Study Finds Male Circumcision Does Not Shield Woman From HIV



16 July 2009

A new study concludes that circumcision of HIV positive men does not reduce the risk of transmission of the AIDS virus to women. But researchers say male circumcision remains a potent weapon against the spread of HIV.

AIDS campaigners were optimistic after a study three years ago among circumcised males in Kenya, Uganda and South Africa which found foreskin removal more than halved men's risk of infection by HIV.

One of the big questions, though, was whether male circumcision could also reduce the risk for women who have intercourse with an HIV-infected man.

The answer, according to a more rigorous trial in Uganda, was no.

 Maria Wawer, a professor with the Department of Population, Family and Reproductive Health at the Bloomberg School of Public Health in Baltimore, Maryland is lead author of the study conducted in Uganda.

"Yes, of course we are disappointed. But the data are what the data are," she said.

The study involved 922 uncircumcised Ugandan men aged 15-49 who were infected with HIV but who did not show any symptoms.

Half of the group then had circumcision. The other half remained uncircumcised for two years.

The study included uninfected female partners of the men. The couples were counseled about safe sexual practices.

Researchers found that 18 percent of women became infected by their male sexual partners who were circumcised at the start of the study. That's compared to 12 percent of women who had relations with their uncircumcised husbands for two years until the procedure was performed.

The study was halted because Maria Wawer says investigators essentially saw no difference in the HIV transmission rate between circumcised and uncircumcised men to their uninfected wives.

"As long as couples abstained from sex until full wound healing which is about six weeks then we didn't see any increased risk. We didn't see decreased risk but we didn't see increased risk," she said.

Wawer says the results of the study - published this week in the journal The Lancet - do not mean that circumcision overall is ineffective in reducing the rate of HIV transmission.  

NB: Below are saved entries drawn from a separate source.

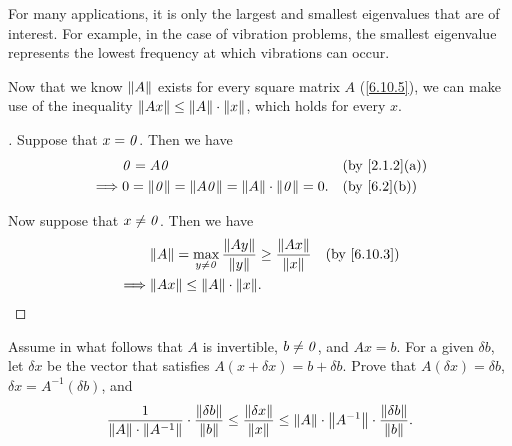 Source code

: \begin{note}
  For many applications, it is only the largest and smallest eigenvalues that are of interest.
  For example, in the case of vibration problems, the smallest eigenvalue represents the lowest frequency at which vibrations can occur.
\end{note}

\begin{cor}\label{6.10.8}
  Now that we know \(\left\lVert A\right\rVert\) exists for every square matrix \(A\) (\cref{6.10.5}), we can make use of the inequality \(\left\lVert Ax\right\rVert \leq \left\lVert A\right\rVert \cdot \left\lVert x\right\rVert\), which holds for every \(x\).
\end{cor}

\begin{proof}[]
  Suppose that \(x = \mathit{0}\).
  Then we have
  \begin{align*}
             & \zv = A \zv                                                    &  & \by{2.1.2}[a] \\
    \implies & 0 = \norm{\zv} = \norm{A \zv} = \norm{A} \cdot \norm{\zv} = 0. &  & \by{6.2}[b]
  \end{align*}

  Now suppose that \(x \neq \mathit{0}\).
  Then we have
  \begin{align*}
             & \norm{A} = \max_{y \neq \zv} \dfrac{\norm{Ay}}{\norm{y}} \geq \dfrac{\norm{Ax}}{\norm{x}} &  & \by{6.10.3} \\
    \implies & \norm{Ax} \leq \norm{A} \cdot \norm{x}.
  \end{align*}
\end{proof}

\begin{cor}\label{6.10.9}
  Assume in what follows that \(A\) is invertible, \(b \neq \mathit{0}\), and \(Ax = b\).
  For a given \(\delta b\), let \(\delta x\) be the vector that satisfies \(A(x + \delta x) = b + \delta b\).
  Prove that \(A(\delta x) = \delta b\), \(\delta x = A^{-1} (\delta b)\), and
  \[
    \dfrac{1}{\left\lVert A\right\rVert \cdot \left\lVert A^{-1}\right\rVert} \cdot \dfrac{\left\lVert\delta b\right\rVert}{\left\lVert b\right\rVert} \leq \dfrac{\left\lVert\delta x\right\rVert}{\left\lVert x\right\rVert} \leq \left\lVert A\right\rVert \cdot \left\lVert A^{-1}\right\rVert \cdot \dfrac{\left\lVert\delta b\right\rVert}{\left\lVert b\right\rVert}.
  \]
\end{cor}

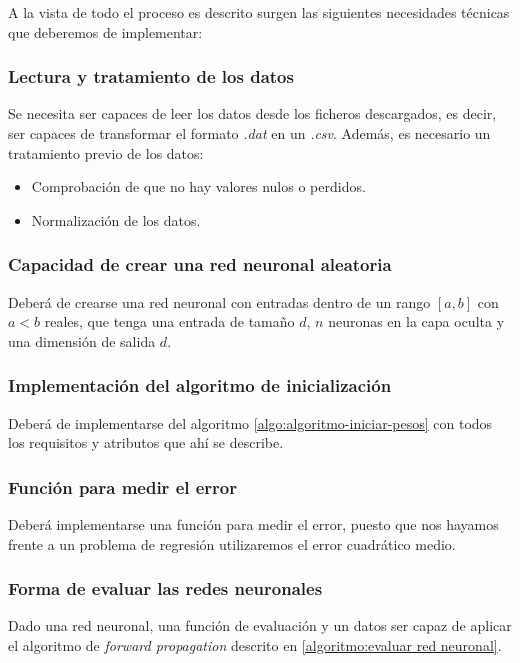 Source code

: A la vista de todo el proceso es descrito surgen las siguientes necesidades técnicas que deberemos de implementar:  

\subsubsection{Lectura y tratamiento de los datos}

Se necesita ser capaces de leer los datos desde los ficheros descargados, es decir, ser capaces de transformar el formato \textit{.dat} en un \textit{.csv}. 
Además, es necesario un tratamiento previo de los datos: 
\begin{itemize}
    \item Comprobación de que no hay valores nulos o perdidos. 
    \item Normalización de los datos. 
\end{itemize}


\subsubsection{Capacidad de crear una red neuronal aleatoria}  

Deberá de crearse una red neuronal con entradas dentro de un rango $[a,b]$ con $a < b$ reales,
que tenga una entrada de tamaño $d$,
$n$ neuronas en la capa oculta y
una dimensión de salida $d$.

\subsubsection{Implementación del algoritmo de inicialización}

Deberá de implementarse del algoritmo  \ref{algo:algoritmo-iniciar-pesos} con todos los requisitos y atributos que ahí se describe.  

\subsubsection{Función para medir el error}

Deberá implementarse una función para medir el
 error, puesto que nos hayamos frente a un problema de regresión utilizaremos el error cuadrático medio. 

\subsubsection{Forma de evaluar las redes neuronales}  

Dado una red neuronal, una función de evaluación y un datos ser capaz de aplicar el algoritmo de \textit{forward propagation} descrito en \ref{algoritmo:evaluar red neuronal}.

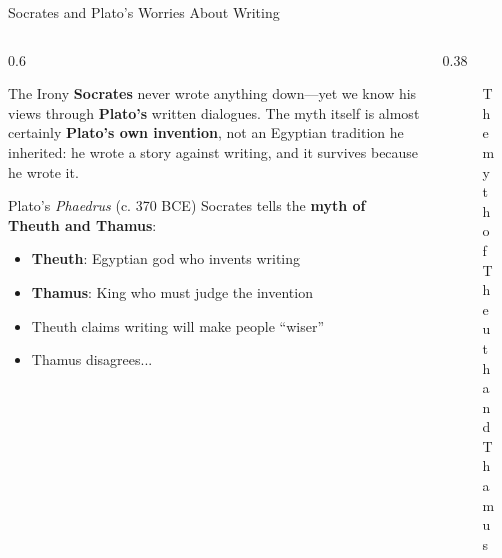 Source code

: \documentclass[aspectratio=169,11pt]{beamer}
\begin{document}
\begin{frame}[shrink=8]{Socrates and Plato's Worries About Writing}
\begin{columns}
\begin{column}{0.6\textwidth}
\begin{block}{The Irony}
\textbf{Socrates} never wrote anything down---yet we know his views through \textbf{Plato's} written dialogues. The myth itself is almost certainly \textbf{Plato's own invention}, not an Egyptian tradition he inherited: he wrote a story against writing, and it survives because he wrote it.
\end{block}

\vspace{0.3em}
\begin{exampleblock}{Plato's \textit{Phaedrus} (c. 370 BCE)}
Socrates tells the \textbf{myth of Theuth and Thamus}:
\begin{itemize}
  \item \textbf{Theuth}: Egyptian god who invents writing
  \item \textbf{Thamus}: King who must judge the invention
  \item Theuth claims writing will make people ``wiser''
  \item Thamus disagrees...
\end{itemize}
\end{exampleblock}
\end{column}

\begin{column}{0.38\textwidth}
\begin{figure}
\caption{The myth of Theuth and Thamus}
\end{figure}
\end{column}
\end{columns}
\end{frame}
\end{document}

Wawer says the fact that uncircumcised men may still be at risk of transmitting the virus to women opens the door to education about safe sexual practices," she said. "In other words, if men come in for circumcision, it's a great opportunity to also provide them with HIV health education, to promote and offer condoms, to promote and if at all possible offer counseling.  It's also a way of reaching the partners of men."

Even though the study shows that circumcision appears to offer no benefit to the female partners of men who are infected with HIV, Jared Baeten, a professor of global health at the University of Washington in Seattle, says programs promoting circumcision reduce the spread of the AIDS-virus in entire communities.

"Preventing men from getting HIV in the first place by offering them circumcision, by circumcising them in the first place, will prevent them from getting HIV and will thereby prevent HIV in women," said Baeten.

Researchers say the longer term benefits of male circumcision to women still need to be further studied.